Hi ES Community,
I recently found some confusing behavior with a mapping and multi-fields, and it would be nice if Elasticsearch would prevent you from shooting yourself in the foot (like I did).
The issue arises when you use a position_increment_gap
in a multi-field inconsistently. Apparently, the position_increment_gap
on an outer field is not automatically applied to the inner fields.
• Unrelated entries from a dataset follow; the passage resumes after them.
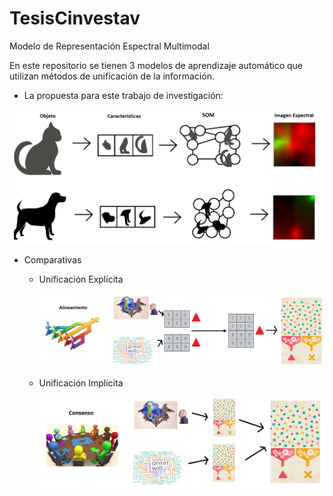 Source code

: # TesisCinvestav
Modelo de Representación Espectral Multimodal

En este repositorio se tienen 3 modelos de aprendizaje automático que utilizan métodos de unificación de la información.

* La propuesta para este trabajo de investigación:

<img src="/Som_transform_esp.png" width=600>

* Comparativas
  * Unificación Explícita
  
    <img src="/alineamiento.png" width=600>
  * Unificación Implícita
  
    <img src="/consenso.png" width=600>
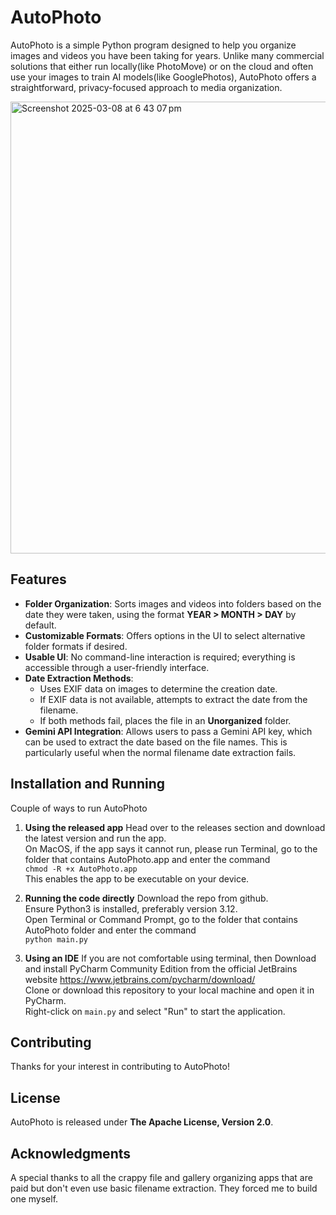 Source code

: # AutoPhoto

AutoPhoto is a simple Python program designed to help you organize images and videos you have been taking for years. Unlike many commercial solutions that either run locally(like PhotoMove) or on the cloud and often use your images to train AI models(like GooglePhotos), AutoPhoto offers a straightforward, privacy-focused approach to media organization.

<img width="723" alt="Screenshot 2025-03-08 at 6 43 07 pm" src="https://github.com/user-attachments/assets/cfdce1d1-6b35-4d51-a833-c2905e24d92c" />

## Features

- **Folder Organization**: Sorts images and videos into folders based on the date they were taken, using the format **YEAR > MONTH > DAY** by default.
- **Customizable Formats**: Offers options in the UI to select alternative folder formats if desired.
- **Usable UI**: No command-line interaction is required; everything is accessible through a user-friendly interface.
- **Date Extraction Methods**:
  - Uses EXIF data on images to determine the creation date.
  - If EXIF data is not available, attempts to extract the date from the filename.
  - If both methods fail, places the file in an **Unorganized** folder.
- **Gemini API Integration**: Allows users to pass a Gemini API key, which can be used to extract the date based on the file names. This is particularly useful when the normal filename date extraction fails.

## Installation and Running

Couple of ways to run AutoPhoto

  1. **Using the released app**
     Head over to the releases section and download the latest version and run the app.<br />
     On MacOS, if the app says it cannot run, please run Terminal, go to the folder that contains AutoPhoto.app and enter the command<br />
     `chmod -R +x AutoPhoto.app`<br />
     This enables the app to be executable on your device.

  2. **Running the code directly**
     Download the repo from github.<br />
     Ensure Python3 is installed, preferably version 3.12.<br />
     Open Terminal or Command Prompt, go to the folder that contains AutoPhoto folder and enter the command<br />
     `python main.py`

  3. **Using an IDE**
     If you are not comfortable using terminal, then Download and install PyCharm Community Edition from the official JetBrains website https://www.jetbrains.com/pycharm/download/<br />
     Clone or download this repository to your local machine and open it in PyCharm.<br />
     Right-click on `main.py` and select "Run" to start the application.

## Contributing

Thanks for your interest in contributing to AutoPhoto!

## License

AutoPhoto is released under **The Apache License, Version 2.0**.

## Acknowledgments

A special thanks to all the crappy file and gallery organizing apps that are paid but don't even use basic filename extraction. They forced me to build one myself.

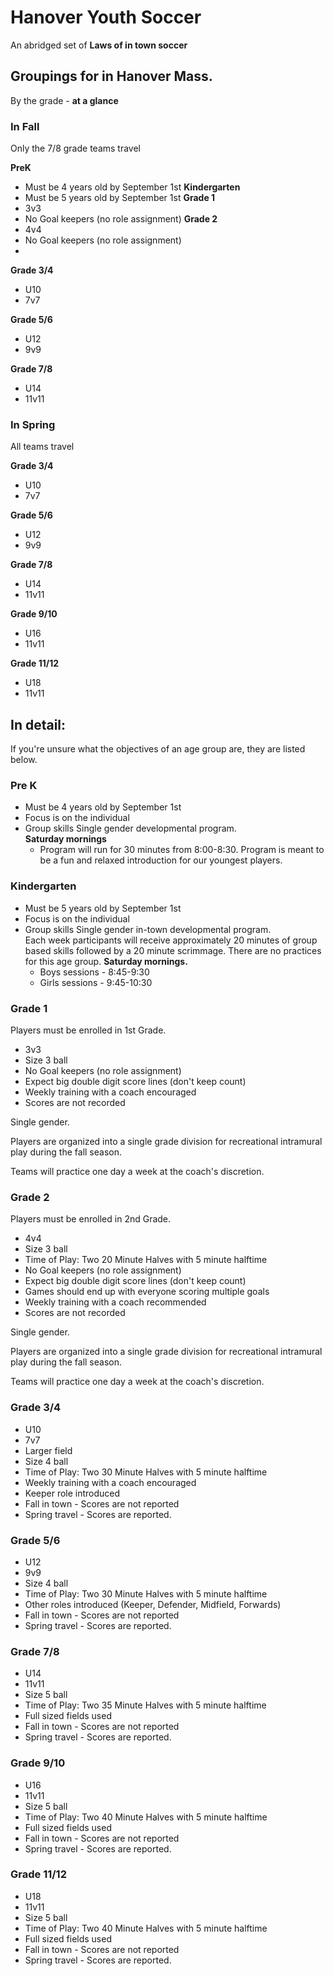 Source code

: # Hanover Youth Soccer
An abridged set of **Laws of in town soccer**
## Groupings for in Hanover Mass.
By the grade - **at a glance**
### In Fall 
Only the 7/8 grade teams travel

**PreK**      
 - Must be 4 years old by September 1st
**Kindergarten** 
 - Must be 5 years old by September 1st
**Grade 1**      
 - 3v3 
 - No Goal keepers (no role assignment) 
 **Grade 2**      
 - 4v4 
 - No Goal keepers (no role assignment) 
 - 
**Grade 3/4**    
 - U10 
 - 7v7

**Grade 5/6**    
 - U12 
 - 9v9

**Grade 7/8**    
 - U14 
 - 11v11

### In Spring

All teams travel

**Grade 3/4**    
 - U10 
 - 7v7

**Grade 5/6**    
 - U12 
 - 9v9

**Grade 7/8**    
 - U14 
 - 11v11

**Grade 9/10**
 - U16 
 - 11v11

**Grade 11/12** 
 - U18 
 - 11v11
   
## In detail:   
If you're unsure what the objectives of an age group are, they are listed below.
### **Pre K**      
 - Must be 4 years old by September 1st
 - Focus is on the individual
 - Group skills
  Single gender developmental program.  
  **Saturday mornings**
	  -  Program will run for 30 minutes from 8:00-8:30. 
  Program is meant to be a fun and relaxed introduction for our youngest players.

### **Kindergarten** 
 - Must be 5 years old by September 1st
 - Focus is on the individual
 - Group skills
  Single gender in-town developmental program.  
 Each week participants will receive approximately 20 minutes of group based skills followed by a 20 minute scrimmage. 
  There are no practices for this age group. 
  **Saturday mornings.**
   - Boys sessions - 8:45-9:30 
   - Girls sessions - 9:45-10:30 

### **Grade 1**      
Players must be enrolled in 1st Grade. 
 - 3v3 
 - Size 3 ball
 - No Goal keepers (no role assignment) 
 - Expect big double digit score lines (don't keep count)
 - Weekly training with a coach encouraged
 - Scores are not recorded
 
 Single gender. 
 
 Players are organized into a single grade division for recreational intramural play during the fall season. 
 
 Teams will practice one day a week at the coach's discretion.

###  **Grade 2**      
 Players must be enrolled in 2nd Grade. 
 - 4v4 
 - Size 3 ball
 - Time of Play: Two 20 Minute Halves with 5 minute halftime
 - No Goal keepers (no role assignment) 
 - Expect big double digit score lines (don't keep count)
 - Games should end up with everyone scoring multiple goals
 - Weekly training with a coach recommended
 - Scores are not recorded
 
 Single gender. 
 
 Players are organized into a single grade division for recreational intramural play during the fall season. 
  
 Teams will practice one day a week at the coach's discretion.

### **Grade 3/4**    
 - U10 
 - 7v7
 - Larger field
 - Size 4 ball 
 - Time of Play: Two 30 Minute Halves with 5 minute halftime
 - Weekly training with a coach encouraged
 - Keeper role introduced
 - Fall in town - Scores are not reported
 - Spring travel - Scores are reported.

### **Grade 5/6**    
 - U12 
 - 9v9
 - Size 4 ball 
 - Time of Play: Two 30 Minute Halves with 5 minute halftime
 - Other roles introduced (Keeper, Defender, Midfield, Forwards)
 - Fall in town - Scores are not reported
 - Spring travel - Scores are reported.

### **Grade 7/8**    
 - U14 
 - 11v11
 - Size 5 ball 
 - Time of Play: Two 35 Minute Halves with 5 minute halftime
 - Full sized fields used
 - Fall in town - Scores are not reported
 - Spring travel - Scores are reported.
### **Grade 9/10**
 - U16 
 - 11v11
 - Size 5 ball 
 - Time of Play: Two 40 Minute Halves with 5 minute halftime
 - Full sized fields used
 - Fall in town - Scores are not reported
 - Spring travel - Scores are reported.
### **Grade 11/12** 
 - U18 
 - 11v11
 - Size 5 ball 
 - Time of Play: Two 40 Minute Halves with 5 minute halftime
 - Full sized fields used
 - Fall in town - Scores are not reported
 - Spring travel - Scores are reported.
So, in the example mapping below, the inner unstemmed
field will have a different position_increment_gap
. When you index multi-value docs on this multi-field, the term vectors for the two fields are inconsistent, and span_near
queries will not work across the fields.
"properties": {
"text": {
"analyzer": "main_analyzer",
"type": "text",
"position_increment_gap": 1000,
"fields": {
"unstemmed": {
"analyzer": "unstemmed_analyzer",
"type": "text",
}
}
}
}
This type of mistake could have been avoided if one of the following was fixed:
- Apply the
position_increment_gap
of a field to any inner multi-fields (note: this may break mappings). - Require all multi-fields that use a
position_increment_gap
to explicitly set it on each field. - Emit some sort of warning somewhere.
- At least acknowledge this gotcha in the docs on
position_increment_gap
and/or multi-fields.
Thanks for listening!